Exercise requirements:
Report every line from the material that contains the word "result".

-- -- --

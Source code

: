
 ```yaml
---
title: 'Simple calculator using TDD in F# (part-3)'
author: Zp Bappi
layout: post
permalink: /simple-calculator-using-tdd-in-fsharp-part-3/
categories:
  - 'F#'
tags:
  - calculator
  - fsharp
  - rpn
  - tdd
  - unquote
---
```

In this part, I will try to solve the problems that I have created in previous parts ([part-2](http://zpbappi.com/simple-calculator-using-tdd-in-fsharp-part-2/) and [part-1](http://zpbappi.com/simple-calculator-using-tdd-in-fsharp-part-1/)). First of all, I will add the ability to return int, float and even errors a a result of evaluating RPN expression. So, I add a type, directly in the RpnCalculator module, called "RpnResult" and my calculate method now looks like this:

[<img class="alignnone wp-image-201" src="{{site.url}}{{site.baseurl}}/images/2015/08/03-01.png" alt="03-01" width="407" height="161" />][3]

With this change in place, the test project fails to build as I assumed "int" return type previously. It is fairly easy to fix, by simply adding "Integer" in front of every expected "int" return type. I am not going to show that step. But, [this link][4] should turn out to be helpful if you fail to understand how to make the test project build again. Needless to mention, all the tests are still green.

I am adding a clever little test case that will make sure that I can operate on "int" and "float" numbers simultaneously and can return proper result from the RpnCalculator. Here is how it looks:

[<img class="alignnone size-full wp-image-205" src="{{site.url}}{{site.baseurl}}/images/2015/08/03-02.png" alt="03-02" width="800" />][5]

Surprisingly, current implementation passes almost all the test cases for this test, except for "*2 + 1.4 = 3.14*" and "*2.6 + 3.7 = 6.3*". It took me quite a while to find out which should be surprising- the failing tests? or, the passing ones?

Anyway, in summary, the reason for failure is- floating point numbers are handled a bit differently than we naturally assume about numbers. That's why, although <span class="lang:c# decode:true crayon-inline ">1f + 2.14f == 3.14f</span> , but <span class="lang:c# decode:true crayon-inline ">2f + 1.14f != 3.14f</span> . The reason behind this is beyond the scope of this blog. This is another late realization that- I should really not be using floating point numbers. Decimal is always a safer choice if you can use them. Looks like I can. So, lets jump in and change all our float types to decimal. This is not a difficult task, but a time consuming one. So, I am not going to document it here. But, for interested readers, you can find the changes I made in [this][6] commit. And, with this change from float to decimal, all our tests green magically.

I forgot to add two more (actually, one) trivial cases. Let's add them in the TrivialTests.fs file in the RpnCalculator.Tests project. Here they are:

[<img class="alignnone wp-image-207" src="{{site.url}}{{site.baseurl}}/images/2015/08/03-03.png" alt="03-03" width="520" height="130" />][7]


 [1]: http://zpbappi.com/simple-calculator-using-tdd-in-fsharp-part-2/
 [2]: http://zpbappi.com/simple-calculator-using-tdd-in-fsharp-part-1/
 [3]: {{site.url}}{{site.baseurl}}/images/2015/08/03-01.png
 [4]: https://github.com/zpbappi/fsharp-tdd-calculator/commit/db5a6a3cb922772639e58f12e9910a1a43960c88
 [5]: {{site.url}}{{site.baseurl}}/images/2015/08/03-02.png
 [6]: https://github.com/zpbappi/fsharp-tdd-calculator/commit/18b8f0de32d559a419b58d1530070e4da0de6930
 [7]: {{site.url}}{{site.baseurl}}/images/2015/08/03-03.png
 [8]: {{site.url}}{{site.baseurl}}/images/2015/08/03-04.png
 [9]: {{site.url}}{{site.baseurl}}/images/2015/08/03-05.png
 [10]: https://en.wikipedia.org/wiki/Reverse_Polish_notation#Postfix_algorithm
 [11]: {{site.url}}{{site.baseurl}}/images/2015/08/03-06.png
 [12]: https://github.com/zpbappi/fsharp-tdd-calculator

-- -- --

Task output:
In this part, I will try to solve the problems that I have created in previous parts ([part-2](http://zpbappi.com/simple-calculator-using-tdd-in-fsharp-part-2/) and [part-1](http://zpbappi.com/simple-calculator-using-tdd-in-fsharp-part-1/)). First of all, I will add the ability to return int, float and even errors a a result of evaluating RPN expression. So, I add a type, directly in the RpnCalculator module, called "RpnResult" and my calculate method now looks like this:
I am adding a clever little test case that will make sure that I can operate on "int" and "float" numbers simultaneously and can return proper result from the RpnCalculator. Here is how it looks:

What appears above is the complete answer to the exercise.